- Occupations: Actress, comedian, writer, producer
- Known for: Common Sense Mamita
- Height: 5 ft 4 in (163 cm)

= Lydia Nicole =

American actress

Lydia Nicole is an American actress, comedian, writer and producer based out of Los Angeles, California. Her career in the entertainment industry began in 1972 with the Inner City Broadcasting Corporation at New York City R&B station, WBLS-FM. In 1981, she made her debut as an actress guest starring on The Greatest American Hero. Nicole is best known for her role as Rafaela in Stand and Deliver, and her current project, web series Common Sense Mamita.

== Early life and education ==
Nicole grew up in Spanish Harlem, New York City. From 13 to 18 years old, she worked for radio station WBLS-FM, New York as assistant music director.

== Career ==
Nicole landed her first role on television in 1981 when she guest starred in The Greatest American Hero. She made appearances in shows such as Hill Street Blues (1981) and The Fall Guy (1981), and movies like Murder in Texas (1981). In a 1983 issue of Ebony Magazine, Nicole was named one of the "New Faces in Hollywood". In 1982, she appeared in a two-part episode of The Jeffersons as gang leader, Rachel, who robs and stabs George Jefferson. She then landed the role as Rafaela costarring with Edward James Olmos in Stand and Deliver.

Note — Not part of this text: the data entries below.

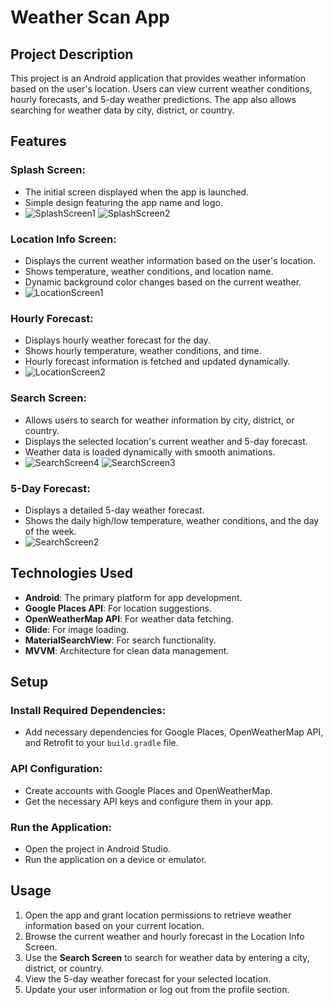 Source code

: # Weather Scan App

## Project Description
This project is an Android application that provides weather information based on the user's location. Users can view current weather conditions, hourly forecasts, and 5-day weather predictions. The app also allows searching for weather data by city, district, or country.

## Features

### Splash Screen:
- The initial screen displayed when the app is launched.
- Simple design featuring the app name and logo.
- ![SplashScreen1](https://github.com/user-attachments/assets/317d2d00-2c29-4cb3-b051-f227ed213246)
  ![SplashScreen2](https://github.com/user-attachments/assets/4e846f9b-d3a6-4b87-b233-8c01e46b7139)


### Location Info Screen:
- Displays the current weather information based on the user's location.
- Shows temperature, weather conditions, and location name.
- Dynamic background color changes based on the current weather.
- ![LocationScreen1](https://github.com/user-attachments/assets/62e401f2-5364-4a10-920f-0c735c603f52)


### Hourly Forecast:
- Displays hourly weather forecast for the day.
- Shows hourly temperature, weather conditions, and time.
- Hourly forecast information is fetched and updated dynamically.
- ![LocationScreen2](https://github.com/user-attachments/assets/219307f9-4601-4d3a-98fa-e419f9294083)


### Search Screen:
- Allows users to search for weather information by city, district, or country.
- Displays the selected location's current weather and 5-day forecast.
- Weather data is loaded dynamically with smooth animations.
- ![SearchScreen4](https://github.com/user-attachments/assets/1827cf1f-71f1-4ec5-84ab-f0ab40db6e20)
  ![SearchScreen3](https://github.com/user-attachments/assets/a7db1d83-069d-4658-8d97-7d6302e4c170)


### 5-Day Forecast:
- Displays a detailed 5-day weather forecast.
- Shows the daily high/low temperature, weather conditions, and the day of the week.
- ![SearchScreen2](https://github.com/user-attachments/assets/cf736dd6-b389-4301-be46-eb2f46ba7924)

## Technologies Used
- **Android**: The primary platform for app development.
- **Google Places API**: For location suggestions.
- **OpenWeatherMap API**: For weather data fetching.
- **Glide**: For image loading.
- **MaterialSearchView**: For search functionality.
- **MVVM**: Architecture for clean data management.

## Setup

### Install Required Dependencies:
- Add necessary dependencies for Google Places, OpenWeatherMap API, and Retrofit to your `build.gradle` file.

### API Configuration:
- Create accounts with Google Places and OpenWeatherMap.
- Get the necessary API keys and configure them in your app.

### Run the Application:
- Open the project in Android Studio.
- Run the application on a device or emulator.

## Usage
1. Open the app and grant location permissions to retrieve weather information based on your current location.
2. Browse the current weather and hourly forecast in the Location Info Screen.
3. Use the **Search Screen** to search for weather data by entering a city, district, or country.
4. View the 5-day weather forecast for your selected location.
5. Update your user information or log out from the profile section.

=== Common Sense Mamita ===
Common Sense Mamita is a comedic web series written, produced and hosted by Nicole. The show premiered on Latin Heat Entertainment in 2013 and has run weekly every Thursday since.

== Other ventures ==
Nicole co-produced comedy shows "Funny Ladies of Color" and the "Hot & Spicy Mamitas", and also wrote, produced and starred in her second one-woman show, A Rose Grows in Spanish Harlem. Starting in 1985, Nicole began working alongside filmmaker Robert Townsend" on the movie Hollywood Shuffle (1988). She worked with him again in 2002 on film and web series productions. She started as a basic assistant and became associate producer of Code Black Entertainment's Why We Laugh: Black Comedians on Black Comedy, Los Americans, and In the Hive. In 2015, she produced Townsend's film Playin' for Love, a romantic comedy film with Townsend Entertainment.

=== Philanthropy ===
From 1991 to 2002, Nicole took her childhood story Calling up Papi to high schools across the country and youth authorities around Southern California in an effort to promote the importance of education to inner city kids and juvenile offenders.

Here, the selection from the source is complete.